Laura Hooton
Contact Info:
Breland 240
Student Hours:
Wednesdays 1-3 pm and by appointment
Education:
B.A., UC San Diego 2009
M.A./Ph.D., UC Santa Barbara, 2018
Research and Teaching Interests:
Professor Hooton is an historian of race, ethnicity, and identity in the United States and Latin America. Her interdisciplinary research focuses on African Americans in the U.S.-Mexico Borderlands, immigration and migration, social movements, and race and ethnicity in the American West. She is especially interested in the intersection of Black studies and borderlands studies.

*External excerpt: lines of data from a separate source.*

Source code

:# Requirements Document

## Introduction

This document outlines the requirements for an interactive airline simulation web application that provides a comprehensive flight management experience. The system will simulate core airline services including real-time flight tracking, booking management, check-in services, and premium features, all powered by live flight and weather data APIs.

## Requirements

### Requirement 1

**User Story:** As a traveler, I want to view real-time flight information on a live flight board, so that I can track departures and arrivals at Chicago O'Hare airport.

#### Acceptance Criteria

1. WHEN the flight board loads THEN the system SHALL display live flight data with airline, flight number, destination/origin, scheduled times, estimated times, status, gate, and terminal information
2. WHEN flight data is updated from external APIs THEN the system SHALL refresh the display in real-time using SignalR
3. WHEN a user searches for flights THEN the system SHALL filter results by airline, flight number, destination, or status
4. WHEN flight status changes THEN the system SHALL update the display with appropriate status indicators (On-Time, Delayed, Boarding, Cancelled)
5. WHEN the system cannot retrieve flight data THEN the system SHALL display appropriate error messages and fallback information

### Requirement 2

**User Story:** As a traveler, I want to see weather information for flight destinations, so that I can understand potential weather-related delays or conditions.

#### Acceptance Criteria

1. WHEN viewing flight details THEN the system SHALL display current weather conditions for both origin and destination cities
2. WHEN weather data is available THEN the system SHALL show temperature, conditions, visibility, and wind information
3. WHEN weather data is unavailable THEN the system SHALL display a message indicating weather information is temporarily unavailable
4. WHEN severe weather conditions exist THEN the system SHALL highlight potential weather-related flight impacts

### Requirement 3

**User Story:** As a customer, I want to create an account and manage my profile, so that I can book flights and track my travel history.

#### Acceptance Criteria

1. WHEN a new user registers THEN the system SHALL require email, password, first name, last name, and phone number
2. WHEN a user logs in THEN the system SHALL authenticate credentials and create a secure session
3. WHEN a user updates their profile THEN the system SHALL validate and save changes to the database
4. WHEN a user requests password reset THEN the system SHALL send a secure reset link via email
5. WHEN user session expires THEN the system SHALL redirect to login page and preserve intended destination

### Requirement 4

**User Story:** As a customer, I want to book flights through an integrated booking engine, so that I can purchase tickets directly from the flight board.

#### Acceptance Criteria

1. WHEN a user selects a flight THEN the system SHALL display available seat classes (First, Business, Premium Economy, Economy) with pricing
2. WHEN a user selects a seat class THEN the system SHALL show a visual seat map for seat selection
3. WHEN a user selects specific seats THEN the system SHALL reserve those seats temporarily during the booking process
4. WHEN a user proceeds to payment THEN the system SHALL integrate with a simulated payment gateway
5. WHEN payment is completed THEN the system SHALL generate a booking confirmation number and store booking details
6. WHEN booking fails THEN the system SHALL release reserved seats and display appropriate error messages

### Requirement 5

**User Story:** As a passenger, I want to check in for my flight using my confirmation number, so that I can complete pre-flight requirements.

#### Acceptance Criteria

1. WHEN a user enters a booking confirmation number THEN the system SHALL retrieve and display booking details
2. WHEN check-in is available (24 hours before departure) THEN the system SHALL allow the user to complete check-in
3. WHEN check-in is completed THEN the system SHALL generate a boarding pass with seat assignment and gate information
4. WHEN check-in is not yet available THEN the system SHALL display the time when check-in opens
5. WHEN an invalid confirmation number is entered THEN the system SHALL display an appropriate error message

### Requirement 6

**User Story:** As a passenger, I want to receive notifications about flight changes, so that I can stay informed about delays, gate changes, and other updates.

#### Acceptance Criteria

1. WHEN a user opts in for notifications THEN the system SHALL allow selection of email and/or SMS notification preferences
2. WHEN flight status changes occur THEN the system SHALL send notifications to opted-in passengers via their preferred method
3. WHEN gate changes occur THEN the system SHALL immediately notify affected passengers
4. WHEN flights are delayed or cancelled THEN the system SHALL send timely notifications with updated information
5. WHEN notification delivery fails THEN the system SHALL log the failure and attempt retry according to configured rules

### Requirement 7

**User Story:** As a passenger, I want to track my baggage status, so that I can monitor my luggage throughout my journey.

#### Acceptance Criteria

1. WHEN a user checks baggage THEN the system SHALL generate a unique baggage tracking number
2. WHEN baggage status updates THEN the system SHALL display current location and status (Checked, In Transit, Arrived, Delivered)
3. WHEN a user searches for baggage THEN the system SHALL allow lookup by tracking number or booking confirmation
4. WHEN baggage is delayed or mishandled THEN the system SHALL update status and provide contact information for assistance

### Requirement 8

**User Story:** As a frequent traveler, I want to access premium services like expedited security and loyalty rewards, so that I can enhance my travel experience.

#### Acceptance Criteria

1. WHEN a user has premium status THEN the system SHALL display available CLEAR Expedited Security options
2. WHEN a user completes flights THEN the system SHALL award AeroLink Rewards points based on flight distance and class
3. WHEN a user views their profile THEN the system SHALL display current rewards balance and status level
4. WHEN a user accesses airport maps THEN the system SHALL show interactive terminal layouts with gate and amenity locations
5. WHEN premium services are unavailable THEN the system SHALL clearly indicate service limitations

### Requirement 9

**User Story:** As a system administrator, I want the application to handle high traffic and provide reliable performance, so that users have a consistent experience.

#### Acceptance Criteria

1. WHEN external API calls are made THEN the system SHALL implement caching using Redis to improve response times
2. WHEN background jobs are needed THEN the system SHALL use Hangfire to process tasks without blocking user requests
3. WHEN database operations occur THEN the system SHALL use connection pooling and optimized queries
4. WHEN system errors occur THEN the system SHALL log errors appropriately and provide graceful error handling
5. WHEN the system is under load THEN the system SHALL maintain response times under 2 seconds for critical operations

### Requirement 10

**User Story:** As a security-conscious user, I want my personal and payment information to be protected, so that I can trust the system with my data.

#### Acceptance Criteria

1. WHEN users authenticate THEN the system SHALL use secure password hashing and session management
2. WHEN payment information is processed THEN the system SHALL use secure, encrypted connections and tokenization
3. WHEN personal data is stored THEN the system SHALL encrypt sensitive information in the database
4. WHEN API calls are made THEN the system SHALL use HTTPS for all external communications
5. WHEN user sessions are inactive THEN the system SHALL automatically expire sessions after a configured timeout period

Professor Hooton teaches courses in United States history and comparative race and ethnicity in the Americas, including topics such as civil rights, immigration, borderlands, African American history, and Mexican American history. She is interested in public history, especially the ways that oral history and conversations about memory and memorialization can connect students and the larger community.
Selected Publications:
Almost All Aliens: Immigration, Race, and Colonialism in American History and Identity, Revised Edition. Co-author with Paul Spickard and Francisco Beltrán (2023, Routledge).
“Little Liberia, the African American Agricultural Colony in Baja California” in Farming across Borders: Transnational Agricultural History in the North American West, ed. Sterling Evans (College Station: Texas A&M University Press, 2017).
“Black Angelenos with the ‘Courage to Do and Dare’: African American Community Organizers in Lower California,” California History, 94.1 (Spring 2017), 43-54.